Stored data entries

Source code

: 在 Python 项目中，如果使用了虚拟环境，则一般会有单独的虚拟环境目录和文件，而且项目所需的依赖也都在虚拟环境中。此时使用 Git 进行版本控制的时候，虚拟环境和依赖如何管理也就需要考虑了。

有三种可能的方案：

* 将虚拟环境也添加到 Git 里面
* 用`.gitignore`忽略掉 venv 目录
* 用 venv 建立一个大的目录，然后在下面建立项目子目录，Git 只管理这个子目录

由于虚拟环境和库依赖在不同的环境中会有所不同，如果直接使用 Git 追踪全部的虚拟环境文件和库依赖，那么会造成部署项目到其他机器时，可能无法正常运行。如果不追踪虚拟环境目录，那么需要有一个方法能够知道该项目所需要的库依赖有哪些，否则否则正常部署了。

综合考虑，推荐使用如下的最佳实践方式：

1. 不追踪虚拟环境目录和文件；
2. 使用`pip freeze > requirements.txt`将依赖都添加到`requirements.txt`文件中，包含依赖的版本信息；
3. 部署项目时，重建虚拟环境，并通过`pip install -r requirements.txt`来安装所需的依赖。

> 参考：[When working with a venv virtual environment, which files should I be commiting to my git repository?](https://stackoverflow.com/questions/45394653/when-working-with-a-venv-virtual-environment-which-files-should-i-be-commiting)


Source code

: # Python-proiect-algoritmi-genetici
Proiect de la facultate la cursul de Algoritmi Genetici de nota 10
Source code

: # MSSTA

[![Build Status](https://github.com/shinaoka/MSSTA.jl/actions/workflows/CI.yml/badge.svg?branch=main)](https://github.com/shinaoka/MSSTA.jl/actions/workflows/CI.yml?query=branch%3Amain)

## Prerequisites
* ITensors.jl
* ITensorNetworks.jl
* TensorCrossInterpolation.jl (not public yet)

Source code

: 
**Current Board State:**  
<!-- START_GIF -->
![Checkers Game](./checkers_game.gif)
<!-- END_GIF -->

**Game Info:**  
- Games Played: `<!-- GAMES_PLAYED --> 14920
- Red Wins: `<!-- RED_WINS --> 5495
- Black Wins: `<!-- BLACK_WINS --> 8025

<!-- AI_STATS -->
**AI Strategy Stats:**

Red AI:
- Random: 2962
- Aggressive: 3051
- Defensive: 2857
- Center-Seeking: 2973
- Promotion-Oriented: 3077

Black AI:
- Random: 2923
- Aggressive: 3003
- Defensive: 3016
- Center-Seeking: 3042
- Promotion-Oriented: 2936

==

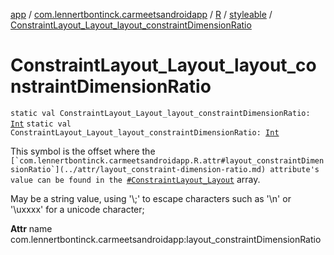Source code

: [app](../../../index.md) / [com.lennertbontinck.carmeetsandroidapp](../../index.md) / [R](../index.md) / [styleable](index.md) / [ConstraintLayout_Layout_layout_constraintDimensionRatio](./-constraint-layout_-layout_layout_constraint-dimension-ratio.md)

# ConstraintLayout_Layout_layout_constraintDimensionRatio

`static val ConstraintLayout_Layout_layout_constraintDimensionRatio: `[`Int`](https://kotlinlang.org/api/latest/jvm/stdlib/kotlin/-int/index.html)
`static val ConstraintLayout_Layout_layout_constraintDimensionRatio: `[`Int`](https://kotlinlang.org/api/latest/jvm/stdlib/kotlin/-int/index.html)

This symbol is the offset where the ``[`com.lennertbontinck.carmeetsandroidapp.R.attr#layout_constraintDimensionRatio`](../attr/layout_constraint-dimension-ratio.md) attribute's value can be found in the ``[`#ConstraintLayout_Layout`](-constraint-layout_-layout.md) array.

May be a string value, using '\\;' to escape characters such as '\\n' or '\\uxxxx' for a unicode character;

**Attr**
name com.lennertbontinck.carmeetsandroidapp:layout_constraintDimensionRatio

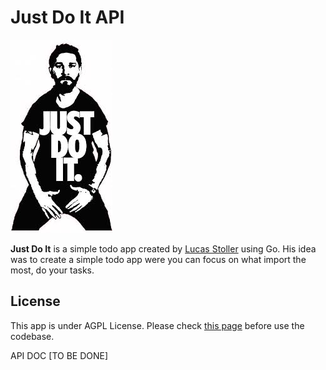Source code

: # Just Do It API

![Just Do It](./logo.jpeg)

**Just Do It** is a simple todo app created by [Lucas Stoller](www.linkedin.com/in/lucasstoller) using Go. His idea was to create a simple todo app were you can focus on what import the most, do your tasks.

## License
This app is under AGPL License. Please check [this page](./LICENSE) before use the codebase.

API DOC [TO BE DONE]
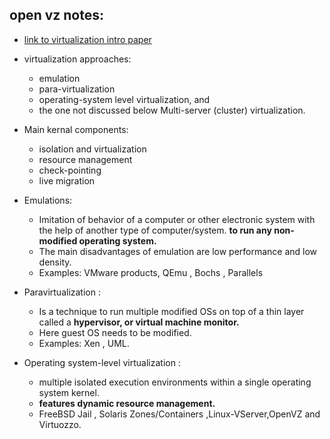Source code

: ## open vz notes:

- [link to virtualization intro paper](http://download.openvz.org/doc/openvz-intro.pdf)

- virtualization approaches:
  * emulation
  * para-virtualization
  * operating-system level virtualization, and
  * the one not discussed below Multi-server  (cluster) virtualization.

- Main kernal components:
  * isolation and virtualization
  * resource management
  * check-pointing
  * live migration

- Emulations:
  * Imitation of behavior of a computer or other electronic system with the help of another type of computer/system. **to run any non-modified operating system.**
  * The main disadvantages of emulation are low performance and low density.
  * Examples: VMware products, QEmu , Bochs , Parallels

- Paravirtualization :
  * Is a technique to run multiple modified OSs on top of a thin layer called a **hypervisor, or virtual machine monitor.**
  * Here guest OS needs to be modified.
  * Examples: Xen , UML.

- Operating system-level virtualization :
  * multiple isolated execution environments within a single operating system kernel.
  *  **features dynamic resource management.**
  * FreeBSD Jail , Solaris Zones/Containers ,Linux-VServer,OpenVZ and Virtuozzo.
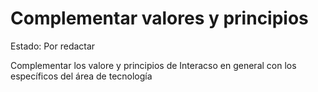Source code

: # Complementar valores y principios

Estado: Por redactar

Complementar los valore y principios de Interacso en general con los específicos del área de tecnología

» **Problem details**: Starting at the line above that holds "1. 不追踪虚拟环境目录和文件；" and ending at the line that holds "- Promotion-Oriented: 2936", transcribe each line exactly and include no other lines.

» **Written answer**:
1. 不追踪虚拟环境目录和文件；
2. 使用`pip freeze > requirements.txt`将依赖都添加到`requirements.txt`文件中，包含依赖的版本信息；
3. 部署项目时，重建虚拟环境，并通过`pip install -r requirements.txt`来安装所需的依赖。

> 参考：[When working with a venv virtual environment, which files should I be commiting to my git repository?](https://stackoverflow.com/questions/45394653/when-working-with-a-venv-virtual-environment-which-files-should-i-be-commiting)


Source code

: # Python-proiect-algoritmi-genetici
Proiect de la facultate la cursul de Algoritmi Genetici de nota 10
Source code

: # MSSTA

[![Build Status](https://github.com/shinaoka/MSSTA.jl/actions/workflows/CI.yml/badge.svg?branch=main)](https://github.com/shinaoka/MSSTA.jl/actions/workflows/CI.yml?query=branch%3Amain)

## Prerequisites
* ITensors.jl
* ITensorNetworks.jl
* TensorCrossInterpolation.jl (not public yet)

Source code

: 
**Current Board State:**  
<!-- START_GIF -->
![Checkers Game](./checkers_game.gif)
<!-- END_GIF -->

**Game Info:**  
- Games Played: `<!-- GAMES_PLAYED --> 14920
- Red Wins: `<!-- RED_WINS --> 5495
- Black Wins: `<!-- BLACK_WINS --> 8025

<!-- AI_STATS -->
**AI Strategy Stats:**

Red AI:
- Random: 2962
- Aggressive: 3051
- Defensive: 2857
- Center-Seeking: 2973
- Promotion-Oriented: 3077

Black AI:
- Random: 2923
- Aggressive: 3003
- Defensive: 3016
- Center-Seeking: 3042
- Promotion-Oriented: 2936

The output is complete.